Het is even rustig, maar we kunnen je één ding verzekeren: daar komt zeer binnenkort verandering in!

Het had zomaar het woord van 2016 kunnen worden: zwaartekrachtsgolven. Hoewel Einstein het bestaan ervan een eeuw eerder al voorspeld had, slaagden onderzoekers er in 2015 in om ze ook daadwerkelijk te detecteren (wat vervolgens in 2016 bekend werd gemaakt). Opnieuw bleek Einsteins inzicht dus onnavolgbaar. “Die eerste detectie gaf ons toegang tot een sterke kromming van de ruimtetijd en we zagen dat die kromming veranderde en dus dynamisch is,” vertelt Chris van den Broeck, verbonden aan het Nationaal Instituut voor subatomaire fysica (Nikhef) en lid van de LIGO-Virgo Collaboration dat de eerste zwaartekrachtsgolven in 2016 detecteerde. “Die eerste detectie was echter ook heel clean. We zagen twee zwarte gaten met een stellaire massa samensmelten zonder dat daar enige materie in de buurt te vinden was (die materie hadden de zwarte gaten al opgezogen, red.). We zagen dus alleen een verstoring van het zwaartekrachtsveld. Voor de fundamentele natuurkunde was dat echter een hele gebeurtenis.”
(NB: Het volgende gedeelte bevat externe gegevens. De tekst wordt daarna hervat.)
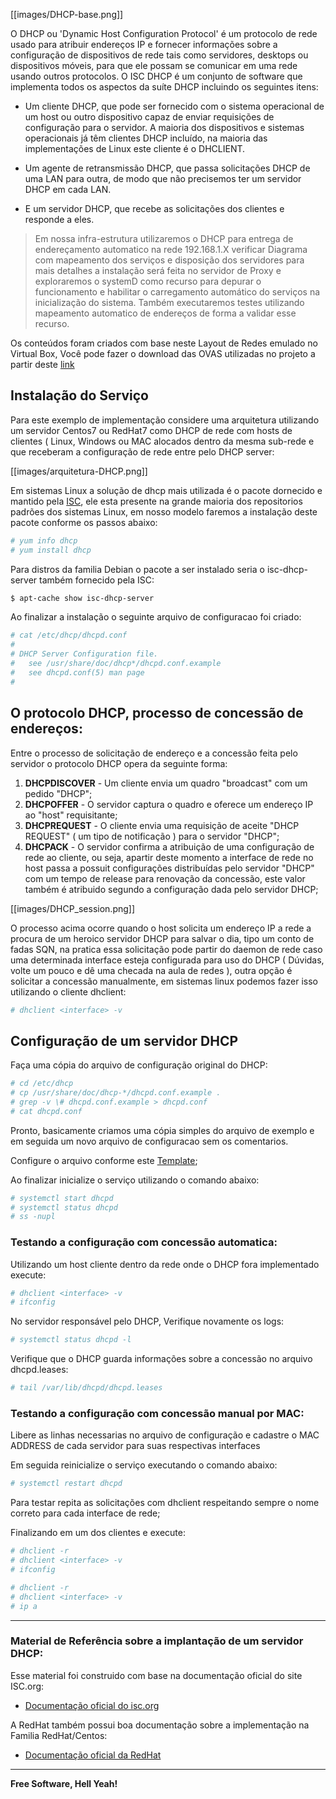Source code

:
[[images/DHCP-base.png]]

O DHCP ou 'Dynamic Host Configuration Protocol' é um protocolo de rede usado para atribuir endereços IP e fornecer informações sobre a configuração de dispositivos de rede tais como servidores, desktops ou dispositivos móveis, para que ele possam se comunicar em uma rede usando outros protocolos. O ISC DHCP é um conjunto de software que implementa todos os aspectos da suíte DHCP incluindo os seguintes itens:

 - Um cliente DHCP, que pode ser fornecido com o sistema operacional de um host ou outro dispositivo capaz de enviar requisições de configuração para o servidor. A maioria dos dispositivos e sistemas operacionais já têm clientes DHCP incluído, na maioria das implementações de Linux este cliente é o DHCLIENT.

 - Um agente de retransmissão DHCP, que passa solicitações DHCP de uma LAN para outra, de modo que não precisemos ter um servidor DHCP em cada LAN.

 - E um servidor DHCP, que recebe as solicitações dos clientes e responde a eles.


> Em nossa infra-estrutura utilizaremos o DHCP para entrega de endereçamento automatico na rede 192.168.1.X
> verificar Diagrama com mapeamento dos serviços e disposição dos servidores para mais detalhes
> a instalação será feita no servidor de Proxy e exploraremos o systemD como recurso para depurar o funcionamento
> e habilitar o carregamento automático do serviços na inicialização do sistema.
> Também executaremos testes utilizando mapeamento automatico de endereços de forma a validar esse recurso. 

Os conteúdos foram criados com base neste Layout de Redes emulado no Virtual Box, Você pode fazer o download das OVAS utilizadas no projeto a partir deste [link](https://mega.nz/#F!PUBiTQLL!u8usq56qO1RwEx5tt546Tg)

## Instalação do Serviço

Para este exemplo de implementação considere uma arquitetura utilizando um servidor Centos7 ou RedHat7 como DHCP de rede com hosts de clientes ( Linux, Windows ou MAC alocados dentro da mesma sub-rede e que receberam a configuração de rede entre pelo DHCP server:

[[images/arquitetura-DHCP.png]]

Em sistemas Linux a solução de dhcp mais utilizada é o pacote dornecido e mantido pela [ISC](https://www.isc.org/downloads/dhcp/), ele esta presente na grande maioria dos repositorios padrões dos sistemas Linux, em nosso modelo faremos a instalação deste pacote conforme os passos abaixo: 

```sh
# yum info dhcp
# yum install dhcp
```

Para distros da familia Debian o pacote a ser instalado seria o isc-dhcp-server também fornecido pela ISC:

```sh
$ apt-cache show isc-dhcp-server
```

Ao finalizar a instalação o seguinte arquivo de configuracao foi criado:

```sh
# cat /etc/dhcp/dhcpd.conf
#
# DHCP Server Configuration file.
#   see /usr/share/doc/dhcp*/dhcpd.conf.example
#   see dhcpd.conf(5) man page
#
```



## O protocolo DHCP, processo de concessão de endereços:

Entre o processo de solicitação de endereço e a concessão feita pelo servidor o protocolo DHCP opera da seguinte forma:

1. **DHCPDISCOVER** - Um cliente envia um quadro "broadcast" com um pedido "DHCP";
2. **DHCPOFFER** - O servidor captura o quadro e oferece um endereço IP ao "host" requisitante;
3. **DHCPREQUEST** - O cliente envia uma requisição de aceite "DHCP REQUEST" ( um tipo de notificação ) para o servidor "DHCP";
4. **DHCPACK** - O servidor confirma a atribuição de uma configuração de rede ao cliente, ou seja, apartir deste momento a interface de rede no host passa a possuit configurações distribuídas pelo servidor "DHCP" com um tempo de release para renovação da concessão, este valor também é atribuido segundo a configuração dada pelo servidor DHCP;

[[images/DHCP_session.png]]

O processo acima ocorre quando o host solicita um endereço IP a rede a procura de um heroico servidor DHCP para salvar o dia, tipo um conto de fadas SQN, na pratica essa solicitação pode partir do daemon de rede caso uma determinada interface esteja configurada para uso do DHCP ( Dúvidas, volte um pouco e dê uma checada na aula de redes ), outra opção é solicitar a concessão manualmente, em sistemas linux podemos fazer isso utilizando o cliente dhclient:

```sh
# dhclient <interface> -v
```  

## Configuração de um servidor DHCP

Faça uma cópia do arquivo de configuração original do DHCP:


```sh
# cd /etc/dhcp
# cp /usr/share/doc/dhcp-*/dhcpd.conf.example .
# grep -v \# dhcpd.conf.example > dhcpd.conf
# cat dhcpd.conf
```

Pronto, basicamente criamos uma cópia simples do arquivo de exemplo e em seguida um novo arquivo de configuracao sem os comentarios.

Configure o arquivo conforme este [Template](https://github.com/fiap2trc/Services/blob/master/DHCP/dhcpd.conf);

Ao finalizar inicialize o serviço utilizando o comando abaixo:

```sh
# systemctl start dhcpd
# systemctl status dhcpd
# ss -nupl
```

### Testando a configuração com concessão automatica:

Utilizando um host cliente dentro da rede onde o DHCP fora implementado execute:

```sh
# dhclient <interface> -v
# ifconfig
```

No servidor responsável pelo DHCP, Verifique novamente os logs:

```sh
# systemctl status dhcpd -l
```

Verifique que o DHCP guarda informações sobre a concessão no arquivo dhcpd.leases:

```sh
# tail /var/lib/dhcpd/dhcpd.leases
```

### Testando a configuração com concessão manual por MAC:

Libere as linhas necessarias no arquivo de configuração e cadastre o MAC ADDRESS de cada servidor para suas respectivas interfaces

Em seguida reinicialize o serviço executando o comando abaixo:

```sh
# systemctl restart dhcpd
```

Para testar repita as solicitações com dhclient respeitando sempre o nome correto para cada interface de rede;

Finalizando em um dos clientes e execute:

```sh
# dhclient -r
# dhclient <interface> -v
# ifconfig
``` 

```sh
# dhclient -r
# dhclient <interface> -v
# ip a
```
---

### Material de Referência sobre a implantação de um servidor DHCP:

Esse material foi construido com base na documentação oficial do site ISC.org:

* [Documentação oficial do isc.org](https://www.isc.org/downloads/dhcp/)

A RedHat também possui boa documentação sobre a implementação na Familia RedHat/Centos:

* [Documentação oficial da RedHat](https://access.redhat.com/documentation/en-US/Red_Hat_Enterprise_Linux/7/html/Networking_Guide/sec-dhcp-configuring-server.html)

---

**Free Software, Hell Yeah!**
Wat zijn zwaartekrachtsgolven?
Zwaartekrachtsgolven zijn rimpels in de ruimtetijd. Die ruimetijd kun je je het beste voorstellen als een strak gespannen laken. Planeten en sterren liggen als knikkers op dit ‘laken’, waardoor de ruimtetijd lokaal gekromd is. Daarnaast reizen er ook golven door de ruimtetijd. Dat zijn zwaartekrachtsgolven en ze ontstaan als twee zware objecten zeer dicht om elkaar heen draaien of fuseren. Het waarnemen van zwaartekrachtsgolven is nog niet zo gemakkelijk, maar met zogenoemde interferometers is het mogelijk, zo hebben de onderzoekers de afgelopen jaren herhaaldelijk aangetoond. De LIGO-Virgo Collaboration werkt met interferometers in de VS en Italië. In deze interferometers wordt een lasterstraal uitgezonden die gesplitst wordt in twee loodrecht op elkaar staande armen die vier kilometer lang zijn. Aan het uiteinde van die armen vinden we een spiegel die de laserstraal terugkaatst. Wanneer de twee armen precies even lang zijn, zullen de teruggekaatste laserstralen elkaar opheffen. Anders wordt het echter als de ene arm door het passeren van een zwaartekrachtsgolf ietsje langer wordt dan de andere (zie onderstaand filmpje).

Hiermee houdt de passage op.